David Gurney est un drôle de gars. Récemment retraité du NYPD, il s’est installé à la campagne pour faire plaisir à sa femme, une deuxième épouse. Lui, son truc, c’est gamberger. Livré à lui-même, il a toujours passé plus de temps dans l’examen de l’action, quelle qu’elle soit, que dans l’action elle-même, plus de temps dans sa tête que dans le monde extérieur. Ce qui n’avait jamais posé de problème s’agissant de son travail; au contraire, c’est sans doute précisément ce qui avait fait de lui un si bon (et si célèbre) flic. Mais sorti de là, il n’est certes pas quelqu’un d’agréable à fréquenter. Il n’a pas réglé grand chose de ses conflits intimes (son couple a vécu le pire drame qui puisse se concevoir et il refuse de l’affronter) et se voile la face.
Intervient alors une ancienne relation de fac, qui le sollicite pour démêler une très étrange histoire : il a reçu des menaces qui l’inquiètent fortement.
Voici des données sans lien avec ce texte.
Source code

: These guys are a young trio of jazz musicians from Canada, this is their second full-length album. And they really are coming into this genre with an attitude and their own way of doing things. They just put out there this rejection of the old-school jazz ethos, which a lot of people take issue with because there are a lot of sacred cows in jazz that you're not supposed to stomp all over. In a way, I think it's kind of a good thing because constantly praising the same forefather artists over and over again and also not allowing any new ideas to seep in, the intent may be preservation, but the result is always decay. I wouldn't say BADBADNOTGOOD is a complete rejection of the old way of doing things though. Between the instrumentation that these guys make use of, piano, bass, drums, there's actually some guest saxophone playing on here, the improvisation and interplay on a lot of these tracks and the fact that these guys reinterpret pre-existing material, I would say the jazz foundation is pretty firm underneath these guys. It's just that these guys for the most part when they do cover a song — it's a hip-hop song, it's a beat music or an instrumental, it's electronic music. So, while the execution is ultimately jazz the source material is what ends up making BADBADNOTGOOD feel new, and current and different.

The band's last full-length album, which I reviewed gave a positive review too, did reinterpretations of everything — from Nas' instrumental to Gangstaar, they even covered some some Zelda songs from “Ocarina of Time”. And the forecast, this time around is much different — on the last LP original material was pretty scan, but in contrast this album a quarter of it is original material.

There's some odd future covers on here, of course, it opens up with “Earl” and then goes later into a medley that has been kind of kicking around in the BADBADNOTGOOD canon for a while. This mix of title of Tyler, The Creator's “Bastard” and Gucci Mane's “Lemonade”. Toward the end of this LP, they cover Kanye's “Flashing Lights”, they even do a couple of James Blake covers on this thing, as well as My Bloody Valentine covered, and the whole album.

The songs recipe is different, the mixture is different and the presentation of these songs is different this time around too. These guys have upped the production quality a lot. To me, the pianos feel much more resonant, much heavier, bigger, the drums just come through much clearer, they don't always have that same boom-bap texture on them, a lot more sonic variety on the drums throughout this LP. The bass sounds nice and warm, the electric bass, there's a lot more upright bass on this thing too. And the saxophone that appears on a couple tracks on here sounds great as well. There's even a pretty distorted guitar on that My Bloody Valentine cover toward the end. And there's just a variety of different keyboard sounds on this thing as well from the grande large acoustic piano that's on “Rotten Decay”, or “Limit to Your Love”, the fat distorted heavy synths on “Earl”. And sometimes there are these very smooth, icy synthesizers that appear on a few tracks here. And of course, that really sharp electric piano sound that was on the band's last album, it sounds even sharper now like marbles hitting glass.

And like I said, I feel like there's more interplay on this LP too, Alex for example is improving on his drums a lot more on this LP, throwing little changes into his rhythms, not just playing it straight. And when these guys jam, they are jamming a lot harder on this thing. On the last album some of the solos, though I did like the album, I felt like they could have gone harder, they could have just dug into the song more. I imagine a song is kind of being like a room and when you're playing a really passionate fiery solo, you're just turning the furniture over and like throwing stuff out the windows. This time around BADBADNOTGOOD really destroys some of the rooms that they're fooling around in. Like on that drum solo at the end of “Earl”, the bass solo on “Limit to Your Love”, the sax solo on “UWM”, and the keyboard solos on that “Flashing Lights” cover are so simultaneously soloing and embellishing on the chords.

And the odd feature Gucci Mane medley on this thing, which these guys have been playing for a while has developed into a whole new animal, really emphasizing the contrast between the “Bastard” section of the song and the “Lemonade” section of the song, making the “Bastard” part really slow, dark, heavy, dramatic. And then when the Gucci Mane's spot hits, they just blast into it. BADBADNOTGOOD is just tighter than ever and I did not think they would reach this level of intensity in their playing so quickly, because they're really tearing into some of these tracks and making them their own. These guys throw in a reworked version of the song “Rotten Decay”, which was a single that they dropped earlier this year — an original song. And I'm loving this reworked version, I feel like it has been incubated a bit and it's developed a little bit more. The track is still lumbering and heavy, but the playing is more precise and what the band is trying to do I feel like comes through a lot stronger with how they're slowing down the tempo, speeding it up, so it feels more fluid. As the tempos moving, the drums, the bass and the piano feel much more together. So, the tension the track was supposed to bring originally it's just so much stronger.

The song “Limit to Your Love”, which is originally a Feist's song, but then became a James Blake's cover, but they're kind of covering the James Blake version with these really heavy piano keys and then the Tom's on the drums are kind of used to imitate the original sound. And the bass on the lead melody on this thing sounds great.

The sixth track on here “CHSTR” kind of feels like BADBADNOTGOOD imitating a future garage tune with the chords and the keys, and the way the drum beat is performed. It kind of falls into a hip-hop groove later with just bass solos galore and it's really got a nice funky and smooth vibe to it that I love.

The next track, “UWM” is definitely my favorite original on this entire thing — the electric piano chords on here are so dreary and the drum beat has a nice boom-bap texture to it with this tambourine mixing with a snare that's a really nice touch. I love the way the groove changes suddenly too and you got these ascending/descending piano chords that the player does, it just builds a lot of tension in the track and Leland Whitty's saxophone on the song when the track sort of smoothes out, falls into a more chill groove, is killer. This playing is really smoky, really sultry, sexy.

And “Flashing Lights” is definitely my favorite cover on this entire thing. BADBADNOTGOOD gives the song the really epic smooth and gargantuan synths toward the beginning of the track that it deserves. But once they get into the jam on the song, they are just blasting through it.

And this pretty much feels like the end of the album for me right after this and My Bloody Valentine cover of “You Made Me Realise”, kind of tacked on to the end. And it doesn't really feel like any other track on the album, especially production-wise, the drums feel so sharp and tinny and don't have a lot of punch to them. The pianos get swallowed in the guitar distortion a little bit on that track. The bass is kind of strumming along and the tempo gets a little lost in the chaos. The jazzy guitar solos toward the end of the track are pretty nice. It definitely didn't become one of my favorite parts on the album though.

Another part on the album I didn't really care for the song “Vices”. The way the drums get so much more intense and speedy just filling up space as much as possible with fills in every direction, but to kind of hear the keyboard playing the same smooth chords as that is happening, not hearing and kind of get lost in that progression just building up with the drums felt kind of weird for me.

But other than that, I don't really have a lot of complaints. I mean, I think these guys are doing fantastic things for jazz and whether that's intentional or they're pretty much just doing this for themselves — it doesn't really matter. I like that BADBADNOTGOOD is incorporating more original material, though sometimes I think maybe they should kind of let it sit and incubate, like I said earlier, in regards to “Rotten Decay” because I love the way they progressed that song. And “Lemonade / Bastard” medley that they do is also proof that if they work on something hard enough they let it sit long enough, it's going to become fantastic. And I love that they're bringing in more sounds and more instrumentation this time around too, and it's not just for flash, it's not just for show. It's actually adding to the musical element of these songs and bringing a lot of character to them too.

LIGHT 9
Sommé de penser à un chiffre, n’importe lequel, de façon tout à fait aléatoire il a pensé à 658 et a effectivement trouvé ce chiffre dans une enveloppe jointe. Les courriers, poèmes et coups de fil s’enchaînent, lui affirmant très bien le connaître et lui promettant les pires châtiments. Bien qu’il prétende n’avoir rien à se reprocher, il est terrorisé, et il fait bien de l’être, car…
Gurney est forcément intrigué, et lorsque les meurtres commencent à se réaliser (car il y en aura plus d’un), il mobilise tous ses neurones sur cette affaire, reprenant le collier au grand dam de sa femme. L’adversaire en face va se monter de taille, et très surprenant…
658 est un très bon thriller qui prend la peine de nous expliquer ses tours et détours en détails, nous apprenant au passage mille et une petites et grandes choses, le mythe de Charybde et Scylla par exemple, ou la façon dont notre cerveau subit peut-être un court-circuit dans notre système neurologique triant les informations, faisant que nous continuons, d’une certaine façon, à voir les choses qui nous sont familières telles qu’elles étaient jadis (Peut-être le cerveau n’enregistre-il pas les changements au fur et à mesure, s’ils sont suffisamment progressifs, jusqu’à ce que l’écart atteigne un seuil critique).
La tension va creshendo, la résolution des énigmes est convaincante, j’ai été accrochée tout du long et n’ai pas boudé mon plaisir : je recommande !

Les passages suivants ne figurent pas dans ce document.